A closed list always ends with []
but a partial list always ends with an unbound variable. The unbound variable that ends a partial list is sometimes called a hole.
There are also lazy list. A lazy list is a list whose tail is an attributed value and when you unify against the tail the lists gets longer (and will either terminate in or in a new attributed variable). (ref).
Concrete list is probably a closed list but it is not well defined. (ref)
In learning to use partial list having a type check is handy. Here is the code to type check that a value is a partial list.
:- multifile
error:has_type/2.
error:has_type(partial_list,L0) :-
'$skip_list'(_, L0,L),
var(L).
Test case that help to illustrate the differences between a closed list and an open list.

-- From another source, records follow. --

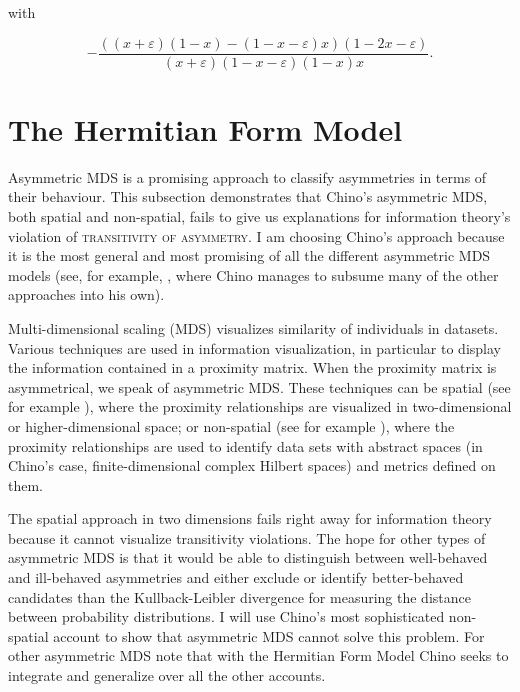 \documentclass[phd,12pt,oneside]{ubcthesis}
\begin{document}
with

\begin{equation}
  \label{eq:lpder}
  -\frac{{\left({\left(x + \varepsilon\right)} {\left(1 - x\right)} - {\left(1 - x - \varepsilon\right)} x\right)} {\left(1-2x-\varepsilon\right)}}{{\left(x + \varepsilon\right)} {\left(1-x-\varepsilon\right)} {\left(1-x\right)} x}.
\end{equation}

\chapter{The Hermitian Form Model}
\label{app:eekiquom}

Asymmetric MDS is a promising approach to classify asymmetries in
terms of their behaviour. This subsection demonstrates that Chino's
asymmetric MDS, both spatial and non-spatial, fails to give us
explanations for information theory's violation of
\textsc{transitivity of asymmetry}. I am choosing Chino's approach
because it is the most general and most promising of all the different
asymmetric MDS models (see, for example, ,
where Chino manages to subsume many of the other approaches into his
own).

Multi-dimensional scaling (MDS) visualizes similarity of individuals
in data\-sets. Various techniques are used in information visualization,
in particular to display the information contained in a proximity
matrix. When the proximity matrix is asymmetrical, we speak of
asymmetric MDS. These techniques can be spatial (see for example
), where the proximity relationships are
visualized in two-dimensional or higher-dimensional space; or
non-spatial (see for example ), where the
proximity relationships are used to identify data sets with abstract
spaces (in Chino's case, finite-dimensional complex Hilbert spaces)
and metrics defined on them.

The spatial approach in two dimensions fails right away for
information theory because it cannot visualize transitivity
violations. The hope for other types of asymmetric MDS is that it
would be able to distinguish between well-behaved and ill-behaved
asymmetries and either exclude or identify better-behaved candidates
than the Kullback-Leibler divergence for measuring the distance
between probability distributions. I will use Chino's most
sophisticated non-spatial account to show that asymmetric MDS cannot
solve this problem. For other asymmetric MDS note that with the
Hermitian Form Model Chino seeks to integrate and generalize over all
the other accounts. 
\end{document}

:- begin_tests(list_info).
dot_list_test_case_generator( _ , 'A' , open ). % Hole % Base case
dot_list_test_case_generator( [_|_] , '.(A,B)' , open ). % .(A,Hole)

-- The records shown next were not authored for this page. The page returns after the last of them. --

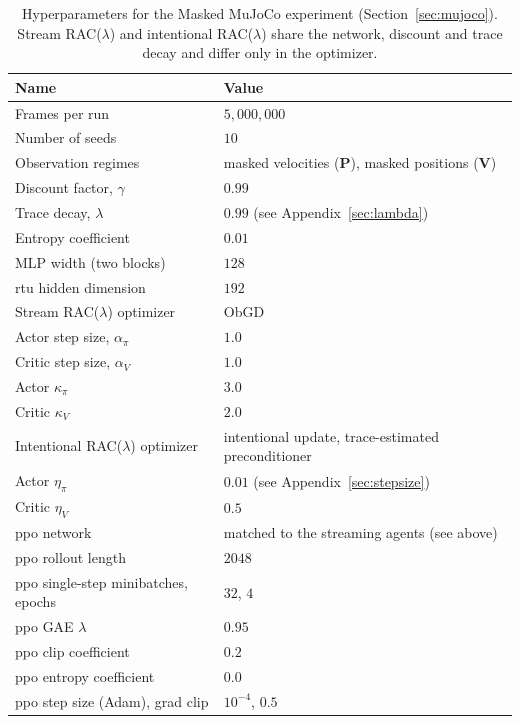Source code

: \documentclass{article}
\begin{document}
\begin{table}[htbp]
\centering
\caption{Hyperparameters for the Masked MuJoCo experiment
(Section~\ref{sec:mujoco}). Stream RAC($\lambda$) and intentional RAC($\lambda$)
share the network, discount and trace decay and differ only in the optimizer.}
\label{tab:hparams-mujoco}
\begin{tabular}{ll}
\toprule
Name & Value \\
\midrule
Frames per run                         & $5{,}000{,}000$ \\
Number of seeds                        & $10$ \\
Observation regimes                    & masked velocities (\textbf{P}), masked positions (\textbf{V}) \\
Discount factor, $\gamma$              & $0.99$ \\
Trace decay, $\lambda$                 & $0.99$ (see Appendix~\ref{sec:lambda}) \\
Entropy coefficient                    & $0.01$ \\
MLP width (two blocks)                 & $128$ \\
\gls{rtu} hidden dimension             & $192$ \\
\midrule
Stream RAC($\lambda$) optimizer        & ObGD \\
Actor step size, $\alpha_\pi$          & $1.0$ \\
Critic step size, $\alpha_V$           & $1.0$ \\
Actor $\kappa_\pi$                     & $3.0$ \\
Critic $\kappa_V$                      & $2.0$ \\
\midrule
Intentional RAC($\lambda$) optimizer   & intentional update, trace-estimated preconditioner \\
Actor $\eta_\pi$                       & $0.01$ (see Appendix~\ref{sec:stepsize}) \\
Critic $\eta_V$                        & $0.5$ \\
\midrule
\gls{ppo} network                      & matched to the streaming agents (see above) \\
\gls{ppo} rollout length               & $2048$ \\
\gls{ppo} single-step minibatches, epochs & $32$, $4$ \\
\gls{ppo} GAE $\lambda$                & $0.95$ \\
\gls{ppo} clip coefficient             & $0.2$ \\
\gls{ppo} entropy coefficient          & $0.0$ \\
\gls{ppo} step size (Adam), grad clip  & $10^{-4}$, $0.5$ \\
\bottomrule
\end{tabular}
\end{table}
\end{document}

dot_list_test_case_generator( [_,_|_], '.(A,.(B,C))' , open ). % .(A,.(B,Hole))
dot_list_test_case_generator( [a|_] , '.(a,A)' , open ). % .(a,Hole)
dot_list_test_case_generator( [a,b|_], '.(a,.(b,A))' , open ). % .(a,.(b,Hole))
dot_list_test_case_generator( [] , '[]' , closed ). % % Base case
dot_list_test_case_generator( [_] , '.(A,[])' , closed ). %
dot_list_test_case_generator( [_,_] , '.(A,.(B,[]))' , closed ). %
dot_list_test_case_generator( [a] , '.(a,[])' , closed ). %
dot_list_test_case_generator( [a,b] , '.(a,.(b,[]))' , closed ). %
test(001,[forall(dot_list_test_case_generator(List,Expected_dot_list,_))]) :-
numbervars(List,0,_),
with_output_to(atom(Dot_list),write_term(List,[numbervars(true),dotlists(true)])),
assertion( Dot_list == Expected_dot_list ).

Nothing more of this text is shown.